Stored data
——

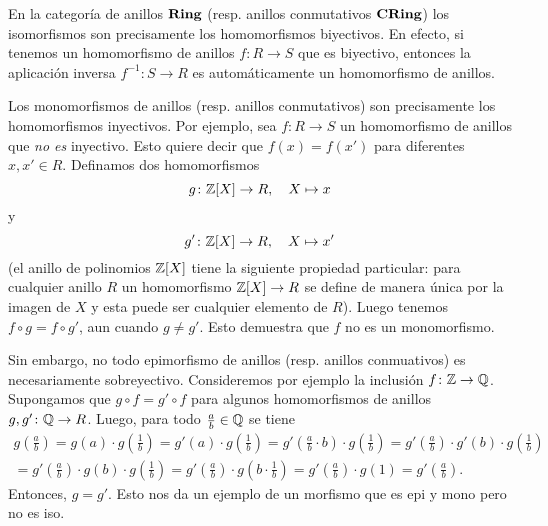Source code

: \documentclass{article}
\numberwithin{equation}{section}
\theoremstyle{definition}
\begin{document}
\begin{ejemplo}
  En la categoría de anillos $\text{\bf Ring}$ (resp. anillos conmutativos
  $\text{\bf CRing}$) los isomorfismos son precisamente los homomorfismos
  biyectivos. En efecto, si tenemos un homomorfismo de anillos $f\colon R\to S$
  que es biyectivo, entonces la aplicación inversa $f^{-1}\colon S\to R$ es
  automáticamente un homomorfismo de anillos.

  Los monomorfismos de anillos (resp. anillos conmutativos) son precisamente los
  homomorfismos inyectivos. Por ejemplo, sea $f\colon R\to S$ un homomorfismo de
  anillos que \emph{no es} inyectivo. Esto quiere decir que $f (x) = f (x')$
  para diferentes $x,x'\in R$. Definamos dos homomorfismos
  $$g\colon \mathbb{Z} [X] \to R, \quad X\mapsto x$$
  y
  $$g'\colon \mathbb{Z} [X] \to R, \quad X\mapsto x'$$
  (el anillo de polinomios $\mathbb{Z} [X]$ tiene la siguiente propiedad particular:
  para cualquier anillo $R$ un homomorfismo $\mathbb{Z} [X] \to R$ se define de manera
  única por la imagen de $X$ y esta puede ser cualquier elemento de $R$). Luego
  tenemos $f\circ g = f\circ g'$, aun cuando $g\ne g'$. Esto demuestra que $f$
  no es un monomorfismo.

  Sin embargo, no todo epimorfismo de anillos (resp. anillos conmuativos) es
  necesariamente sobreyectivo. Consideremos por ejemplo la inclusión
  $f\colon \mathbb{Z} \to \mathbb{Q}$. Supongamos que $g\circ f = g'\circ f$ para algunos
  homomorfismos de anillos $g,g'\colon \mathbb{Q} \to R$. Luego, para todo
  $\frac{a}{b} \in \mathbb{Q}$ se tiene
  \begin{multline*}
    g \left(\frac{a}{b}\right) =
    g (a)\cdot g \left(\frac{1}{b}\right) =
    g' (a)\cdot g \left(\frac{1}{b}\right) =
    g' \left(\frac{a}{b}\cdot b\right)\cdot g \left(\frac{1}{b}\right) =
    g' \left(\frac{a}{b}\right)\cdot g' (b)\cdot g \left(\frac{1}{b}\right) \\
  = g' \left(\frac{a}{b}\right)\cdot g (b)\cdot g \left(\frac{1}{b}\right) =
    g' \left(\frac{a}{b}\right)\cdot g \left(b\cdot \frac{1}{b}\right) =
    g' \left(\frac{a}{b}\right)\cdot g (1) =
    g' \left(\frac{a}{b}\right).
  \end{multline*}
  Entonces, $g = g'$. Esto nos da un ejemplo de un morfismo que es epi y mono
  pero no es iso.
\end{ejemplo}
\end{document}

——

### Instructions to follow
For the records above, state the count of lines where "circ" appears, without any other text.

### Result below
2